Valerie Jarrett champions flexibility for working parents

CHICAGO (WLS) -- On Thursday, two single moms challenged businesses to be more flexible with working parents - and one of those moms has the ear of the President and First Lady. Valerie Jarrett was the key note speaker at the Women Employed luncheon, but Rhiannon Broschat is motivation for the cause.

"I was backed into a corner, there was absolutely nothing else I could have done," Broschat said.

Broschat is a Chicago single mom whose 11-year-old son has autism. She shared that a couple of sick days and calling in when CPS canceled school led to her being fired.

"If you have to stay home with your child versus going to work in a situation you have no control over, you're going to choose your child over your job, and your job has to kind of understand that," Jarrett said.

Jarrett, who is also a single mom, recalled awkward moments in her corporate life trying to balance work and family.

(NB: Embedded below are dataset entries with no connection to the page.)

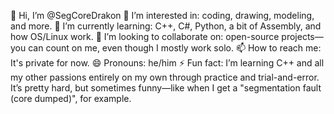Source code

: 👋 Hi, I’m @SegCoreDrakon
👀 I’m interested in: coding, drawing, modeling, and more.
🌱 I’m currently learning: C++, C#, Python, a bit of Assembly, and how OS/Linux work.
💞️ I’m looking to collaborate on: open-source projects—you can count on me, even though I mostly work solo.
📫 How to reach me: It's private for now.
😄 Pronouns: he/him
⚡ Fun fact: I’m learning C++ and all my other passions entirely on my own through practice and trial-and-error.
             It’s pretty hard, but sometimes funny—like when I get a "segmentation fault (core dumped)", for example.
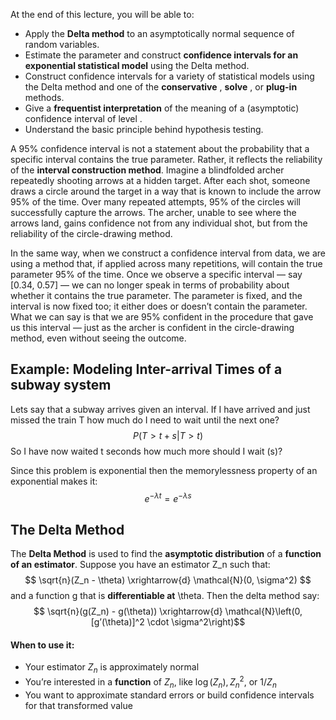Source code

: At the end of this lecture, you will be able to:  
- Apply the **Delta method** to an asymptotically normal sequence of random variables.
- Estimate the parameter and construct **confidence intervals for an exponential statistical model** using the Delta method.
- Construct confidence intervals for a variety of statistical models using the Delta method and one of the **conservative** , **solve** , or **plug-in** methods.
- Give a **frequentist interpretation** of the meaning of a (asymptotic) confidence interval of level .
- Understand the basic principle behind hypothesis testing.

A 95% confidence interval is not a statement about the probability that a specific interval contains the true parameter. Rather, it reflects the reliability of the **interval construction method**. Imagine a blindfolded archer repeatedly shooting arrows at a hidden target. After each shot, someone draws a circle around the target in a way that is known to include the arrow 95% of the time. Over many repeated attempts, 95% of the circles will successfully capture the arrows. The archer, unable to see where the arrows land, gains confidence not from any individual shot, but from the reliability of the circle-drawing method.

In the same way, when we construct a confidence interval from data, we are using a method that, if applied across many repetitions, will contain the true parameter 95% of the time. Once we observe a specific interval — say [0.34, 0.57] — we can no longer speak in terms of probability about whether it contains the true parameter. The parameter is fixed, and the interval is now fixed too; it either does or doesn’t contain the parameter. What we can say is that we are 95% confident in the procedure that gave us this interval — just as the archer is confident in the circle-drawing method, even without seeing the outcome.

## Example: Modeling Inter-arrival Times of a subway system

Lets say that a subway arrives given an interval. If I have arrived and just missed the train T how much do I need to wait until the next one?
$$
P(T>t+s|T>t)
$$
So I have now waited t seconds how much more should I wait (s)?

Since this problem is exponential then the memorylessness property of an exponential makes it:
$$
e^{-\lambda t}=e^{-\lambda s}
$$

## The Delta Method

The **Delta Method** is used to find the **asymptotic distribution** of a **function of an estimator**.
Suppose you have an estimator Z_n such that:
$$
\sqrt{n}(Z_n - \theta) \xrightarrow{d} \mathcal{N}(0, \sigma^2)
$$
and a function g that is **differentiable at** \theta.
Then the delta method say:
$$
\sqrt{n}(g(Z_n) - g(\theta)) \xrightarrow{d} \mathcal{N}\left(0, [g’(\theta)]^2 \cdot \sigma^2\right)$$
#### When to use it:
- Your estimator $Z_n$ is approximately normal
- You’re interested in a **function** of $Z_n$, like $\log(Z_n), Z_n^2$, or $1/Z_n$
- You want to approximate standard errors or build confidence intervals for that transformed value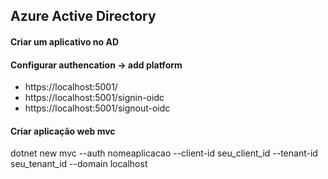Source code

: ## Azure Active Directory

#### Criar um aplicativo no AD

#### Configurar authencation -> add platform
- https://localhost:5001/
- https://localhost:5001/signin-oidc
- https://localhost:5001/signout-oidc

#### Criar aplicação web mvc
dotnet new mvc --auth nomeaplicacao --client-id seu_client_id --tenant-id seu_tenant_id --domain localhost
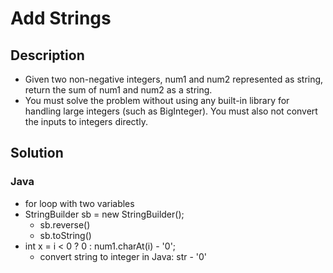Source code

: # Add Strings

## Description

* Given two non-negative integers, num1 and num2 represented as string, return the sum of num1 and num2 as a string.
* You must solve the problem without using any built-in library for handling large integers (such as BigInteger). You must also not convert the inputs to integers directly.

## Solution

### Java

* for loop with two variables
* StringBuilder sb = new StringBuilder();
  * sb.reverse()
  * sb.toString()
* int x = i < 0 ? 0 : num1.charAt(i) - '0';
  * convert string to integer in Java: str - '0'
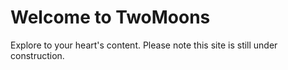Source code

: # Welcome to TwoMoons

Explore to your heart's content.
Please note this site is still under construction.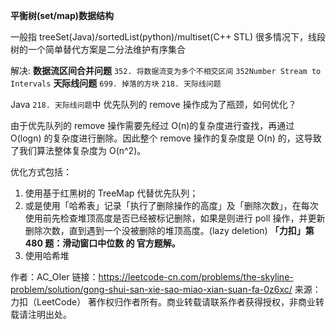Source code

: **平衡树(set/map)数据结构**

一般指 treeSet(Java)/sortedList(python)/multiset(C++ STL)
很多情况下，线段树的一个简单替代方案是二分法维护有序集合

解决:
**数据流区间合并问题**
`352. 将数据流变为多个不相交区间`
`352Number Stream to Intervals`
**天际线问题**
`699. 掉落的方块`
`218. 天际线问题`

Java
`218. 天际线问题`中
优先队列的 remove 操作成为了瓶颈，如何优化？

由于优先队列的 remove 操作需要先经过 O(n)的复杂度进行查找，再通过 O(logn) 的复杂度进行删除。因此整个 remove 操作的复杂度是 O(n) 的，这导致了我们算法整体复杂度为 O(n^2)。

优化方式包括：

1. 使用基于红黑树的 TreeMap 代替优先队列；
2. 或是使用「哈希表」记录「执行了删除操作的高度」及「删除次数」，在每次使用前先检查堆顶高度是否已经被标记删除，如果是则进行 poll 操作，并更新删除次数，直到遇到一个没被删除的堆顶高度。(lazy deletion)
   **「力扣」第 480 题：滑动窗口中位数 的 官方题解。**
3. 使用哈希堆

作者：AC_OIer
链接：https://leetcode-cn.com/problems/the-skyline-problem/solution/gong-shui-san-xie-sao-miao-xian-suan-fa-0z6xc/
来源：力扣（LeetCode）
著作权归作者所有。商业转载请联系作者获得授权，非商业转载请注明出处。
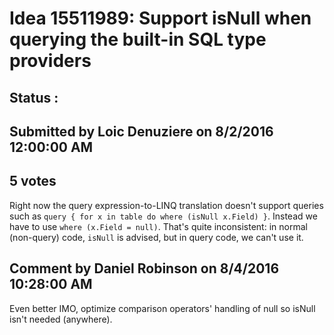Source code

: # Idea 15511989: Support isNull when querying the built-in SQL type providers #

## Status : 

## Submitted by Loic Denuziere on 8/2/2016 12:00:00 AM

## 5 votes

Right now the query expression-to-LINQ translation doesn't support queries such as `query { for x in table do where (isNull x.Field) }`. Instead we have to use `where (x.Field = null)`. That's quite inconsistent: in normal (non-query) code, `isNull` is advised, but in query code, we can't use it.


## Comment by Daniel Robinson on 8/4/2016 10:28:00 AM

Even better IMO, optimize comparison operators' handling of null so isNull isn't needed (anywhere).
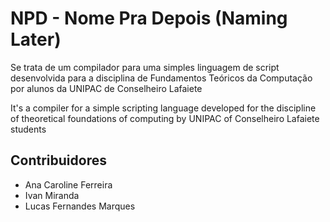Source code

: # NPD - Nome Pra Depois (Naming Later)

Se trata de um compilador para uma simples linguagem de script desenvolvida para a disciplina de Fundamentos Teóricos da Computação por alunos da UNIPAC de Conselheiro Lafaiete

It's a compiler for a simple scripting language developed for the discipline of theoretical foundations of computing by UNIPAC of Conselheiro Lafaiete students

## Contribuidores

* Ana Caroline Ferreira
* Ivan Miranda
* Lucas Fernandes Marques
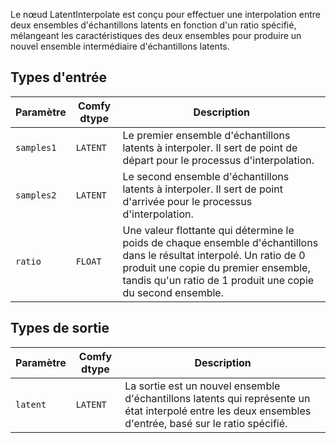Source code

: 
Le nœud LatentInterpolate est conçu pour effectuer une interpolation entre deux ensembles d'échantillons latents en fonction d'un ratio spécifié, mélangeant les caractéristiques des deux ensembles pour produire un nouvel ensemble intermédiaire d'échantillons latents.
## Types d'entrée

| Paramètre    | Comfy dtype | Description |
|--------------|-------------|-------------|
| `samples1`   | `LATENT`    | Le premier ensemble d'échantillons latents à interpoler. Il sert de point de départ pour le processus d'interpolation. |
| `samples2`   | `LATENT`    | Le second ensemble d'échantillons latents à interpoler. Il sert de point d'arrivée pour le processus d'interpolation. |
| `ratio`      | `FLOAT`     | Une valeur flottante qui détermine le poids de chaque ensemble d'échantillons dans le résultat interpolé. Un ratio de 0 produit une copie du premier ensemble, tandis qu'un ratio de 1 produit une copie du second ensemble. |

## Types de sortie

| Paramètre | Comfy dtype | Description |
|-----------|-------------|-------------|
| `latent`  | `LATENT`    | La sortie est un nouvel ensemble d'échantillons latents qui représente un état interpolé entre les deux ensembles d'entrée, basé sur le ratio spécifié. |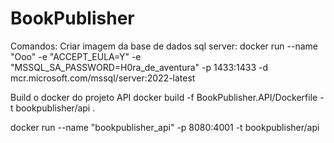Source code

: # BookPublisher

Comandos:
Criar imagem da base de dados sql server:
docker run --name "Ooo" -e "ACCEPT_EULA=Y" -e "MSSQL_SA_PASSWORD=H0ra_de_aventura" -p 1433:1433 -d mcr.microsoft.com/mssql/server:2022-latest

Build o docker do projeto API
docker build -f BookPublisher.API/Dockerfile -t bookpublisher/api .

docker run --name "bookpublisher_api" -p 8080:4001 -t bookpublisher/api
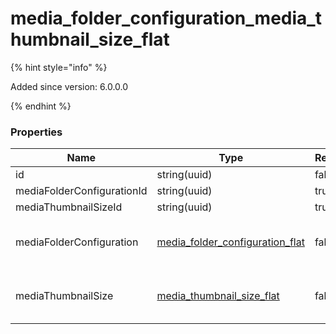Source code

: 
# media_folder_configuration_media_thumbnail_size_flat

{% hint style="info" %}

Added since version: 6.0.0.0

{% endhint %}

### Properties

|Name|Type|Required|Restrictions|Description|
|---|---|---|---|---|
|id|string(uuid)|false|none|none|
|mediaFolderConfigurationId|string(uuid)|true|none|none|
|mediaThumbnailSizeId|string(uuid)|true|none|none|
|mediaFolderConfiguration|[media_folder_configuration_flat](/schema/media_folder_configuration_flat.md)|false|none|Added since version: 6.0.0.0|
|mediaThumbnailSize|[media_thumbnail_size_flat](/schema/media_thumbnail_size_flat.md)|false|none|Added since version: 6.0.0.0|
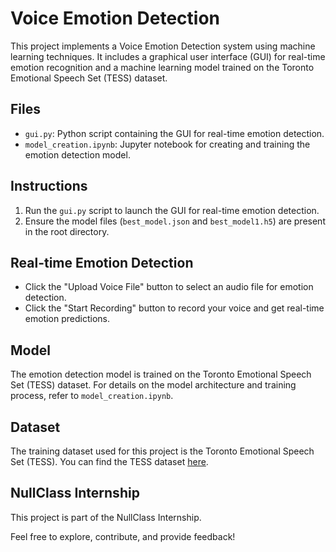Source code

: # Voice Emotion Detection

This project implements a Voice Emotion Detection system using machine learning techniques. It includes a graphical user interface (GUI) for real-time emotion recognition and a machine learning model trained on the Toronto Emotional Speech Set (TESS) dataset.

## Files

- `gui.py`: Python script containing the GUI for real-time emotion detection.
- `model_creation.ipynb`: Jupyter notebook for creating and training the emotion detection model.
  
## Instructions

1. Run the `gui.py` script to launch the GUI for real-time emotion detection.
2. Ensure the model files (`best_model.json` and `best_model1.h5`) are present in the root directory.

## Real-time Emotion Detection

- Click the "Upload Voice File" button to select an audio file for emotion detection.
- Click the "Start Recording" button to record your voice and get real-time emotion predictions.

## Model

The emotion detection model is trained on the Toronto Emotional Speech Set (TESS) dataset. For details on the model architecture and training process, refer to `model_creation.ipynb`.

## Dataset

The training dataset used for this project is the Toronto Emotional Speech Set (TESS). You can find the TESS dataset [here]([provide_dataset_link](https://www.kaggle.com/datasets/ejlok1/toronto-emotional-speech-set-tess)).

## NullClass Internship

This project is part of the NullClass Internship.

Feel free to explore, contribute, and provide feedback!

"Every single day in our country, moms are not at the Halloween parade, they're not at the check-up, they're not at the parent-teacher conference. They're not doing what they need to be doing at home and that needs to stop," Jarret said.

Now a senior White House advisor and chair of the White House Council on Women and Girls, Jarrett is challenging businesses to offer workers paid leave and schedule flexibility if not for the employees' interests, then for their own self-interest.

"The companies and the employers that get that, their employees are more profitable, they're more efficient, they're more loyal, you have less turnover, and ultimately, in the private sector, they're more profitable," Jarrett said.

Broschat does not regret her decision to stay home with Alex that day last winter. She now has a new job with more flexibility. As for Jarrett, she continues carrying the message of more work/life balance with her remaining time in D.C.

Jarrett was in town recently to meet with local business executives about ways to offer flexibility and fairness to working parents. She says 60 percent of families have both parents working and 40 percent of working mothers are the sole or primary earners, so striking a balance becomes even more a necessity.